Given records:
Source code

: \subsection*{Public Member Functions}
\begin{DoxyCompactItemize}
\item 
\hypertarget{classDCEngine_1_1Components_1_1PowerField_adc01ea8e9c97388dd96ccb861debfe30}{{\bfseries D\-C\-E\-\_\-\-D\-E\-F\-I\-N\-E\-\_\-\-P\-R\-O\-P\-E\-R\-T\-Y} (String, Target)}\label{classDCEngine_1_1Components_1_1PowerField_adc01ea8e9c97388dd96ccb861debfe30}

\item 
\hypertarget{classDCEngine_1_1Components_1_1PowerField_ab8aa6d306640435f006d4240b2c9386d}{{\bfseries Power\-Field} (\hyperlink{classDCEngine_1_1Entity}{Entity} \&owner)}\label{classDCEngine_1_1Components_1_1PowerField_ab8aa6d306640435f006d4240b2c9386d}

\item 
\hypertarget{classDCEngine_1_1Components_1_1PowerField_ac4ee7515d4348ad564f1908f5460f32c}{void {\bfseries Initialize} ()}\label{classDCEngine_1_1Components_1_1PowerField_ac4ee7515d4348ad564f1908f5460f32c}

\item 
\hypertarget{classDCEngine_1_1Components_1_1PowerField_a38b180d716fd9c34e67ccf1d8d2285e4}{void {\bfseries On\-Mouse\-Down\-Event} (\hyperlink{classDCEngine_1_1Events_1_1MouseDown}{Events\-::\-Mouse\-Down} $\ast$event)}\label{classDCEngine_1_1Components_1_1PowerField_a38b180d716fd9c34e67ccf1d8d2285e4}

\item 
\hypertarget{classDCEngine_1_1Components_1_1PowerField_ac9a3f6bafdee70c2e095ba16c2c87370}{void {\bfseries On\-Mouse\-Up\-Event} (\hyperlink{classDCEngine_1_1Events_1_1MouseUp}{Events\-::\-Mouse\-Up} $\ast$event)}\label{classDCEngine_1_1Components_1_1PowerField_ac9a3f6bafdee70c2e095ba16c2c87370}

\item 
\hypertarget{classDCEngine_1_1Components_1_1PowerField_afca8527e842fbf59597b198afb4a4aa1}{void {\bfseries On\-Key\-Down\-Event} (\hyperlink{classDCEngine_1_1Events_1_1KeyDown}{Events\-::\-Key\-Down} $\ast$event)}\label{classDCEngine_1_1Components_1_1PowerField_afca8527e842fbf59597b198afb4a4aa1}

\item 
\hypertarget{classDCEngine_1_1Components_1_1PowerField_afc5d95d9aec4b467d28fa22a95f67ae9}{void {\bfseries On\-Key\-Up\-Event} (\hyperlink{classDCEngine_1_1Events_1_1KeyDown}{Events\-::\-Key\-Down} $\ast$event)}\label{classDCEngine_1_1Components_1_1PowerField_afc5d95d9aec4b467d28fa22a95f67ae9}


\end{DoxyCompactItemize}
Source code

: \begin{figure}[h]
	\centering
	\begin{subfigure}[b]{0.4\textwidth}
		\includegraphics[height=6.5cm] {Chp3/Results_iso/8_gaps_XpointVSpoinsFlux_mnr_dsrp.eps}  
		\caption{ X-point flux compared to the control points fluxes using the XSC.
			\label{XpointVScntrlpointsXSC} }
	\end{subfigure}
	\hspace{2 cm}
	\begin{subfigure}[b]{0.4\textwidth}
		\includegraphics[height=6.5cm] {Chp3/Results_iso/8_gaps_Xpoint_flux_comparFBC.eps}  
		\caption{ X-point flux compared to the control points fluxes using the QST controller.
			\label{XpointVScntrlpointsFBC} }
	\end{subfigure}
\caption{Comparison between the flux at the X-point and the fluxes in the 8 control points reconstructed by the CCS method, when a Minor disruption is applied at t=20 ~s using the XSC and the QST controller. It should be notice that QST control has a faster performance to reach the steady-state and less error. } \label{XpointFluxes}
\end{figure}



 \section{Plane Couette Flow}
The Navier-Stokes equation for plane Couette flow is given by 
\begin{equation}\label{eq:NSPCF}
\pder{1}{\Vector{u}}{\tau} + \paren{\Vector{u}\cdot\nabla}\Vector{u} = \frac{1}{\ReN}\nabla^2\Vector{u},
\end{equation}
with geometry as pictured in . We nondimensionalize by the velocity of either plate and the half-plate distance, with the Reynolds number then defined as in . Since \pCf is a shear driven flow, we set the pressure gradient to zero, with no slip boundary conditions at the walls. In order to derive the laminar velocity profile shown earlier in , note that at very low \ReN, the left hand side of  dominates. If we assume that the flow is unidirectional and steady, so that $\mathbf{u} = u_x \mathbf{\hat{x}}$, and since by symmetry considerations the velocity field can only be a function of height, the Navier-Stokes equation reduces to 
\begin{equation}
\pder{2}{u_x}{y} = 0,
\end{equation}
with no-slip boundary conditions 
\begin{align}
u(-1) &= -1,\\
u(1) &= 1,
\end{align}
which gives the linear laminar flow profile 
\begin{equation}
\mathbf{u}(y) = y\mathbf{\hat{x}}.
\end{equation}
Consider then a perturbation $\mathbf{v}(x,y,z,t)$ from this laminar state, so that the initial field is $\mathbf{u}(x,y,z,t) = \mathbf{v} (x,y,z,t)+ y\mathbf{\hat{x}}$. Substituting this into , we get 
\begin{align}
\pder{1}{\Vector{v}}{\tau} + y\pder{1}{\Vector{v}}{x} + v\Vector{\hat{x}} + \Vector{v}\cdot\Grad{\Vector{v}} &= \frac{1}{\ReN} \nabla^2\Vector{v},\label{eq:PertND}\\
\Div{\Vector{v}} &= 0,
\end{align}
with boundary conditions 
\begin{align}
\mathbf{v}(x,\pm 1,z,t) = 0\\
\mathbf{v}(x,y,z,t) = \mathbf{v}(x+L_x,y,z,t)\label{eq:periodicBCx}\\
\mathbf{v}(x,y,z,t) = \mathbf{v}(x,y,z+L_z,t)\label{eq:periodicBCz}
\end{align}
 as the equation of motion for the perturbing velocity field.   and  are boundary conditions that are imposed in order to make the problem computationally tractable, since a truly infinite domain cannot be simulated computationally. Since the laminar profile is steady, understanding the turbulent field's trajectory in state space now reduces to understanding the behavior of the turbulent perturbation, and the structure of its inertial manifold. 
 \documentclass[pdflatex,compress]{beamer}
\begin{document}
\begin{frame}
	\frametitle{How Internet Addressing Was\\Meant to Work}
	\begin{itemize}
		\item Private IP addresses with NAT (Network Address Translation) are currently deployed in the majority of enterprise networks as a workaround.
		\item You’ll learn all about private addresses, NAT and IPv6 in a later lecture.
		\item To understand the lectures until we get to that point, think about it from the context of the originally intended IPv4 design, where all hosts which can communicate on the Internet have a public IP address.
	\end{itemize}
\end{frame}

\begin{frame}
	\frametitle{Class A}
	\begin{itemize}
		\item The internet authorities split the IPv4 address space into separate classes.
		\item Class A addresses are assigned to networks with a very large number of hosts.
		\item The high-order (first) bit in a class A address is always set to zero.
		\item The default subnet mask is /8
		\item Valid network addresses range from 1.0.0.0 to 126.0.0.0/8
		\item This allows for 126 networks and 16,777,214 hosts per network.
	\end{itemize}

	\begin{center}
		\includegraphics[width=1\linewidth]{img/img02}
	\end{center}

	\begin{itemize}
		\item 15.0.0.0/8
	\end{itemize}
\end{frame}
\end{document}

Problem requirements: Read through the entries and copy every line that includes "DoxyCompactItemize".

Response for this exercise:
\begin{DoxyCompactItemize}
\end{DoxyCompactItemize}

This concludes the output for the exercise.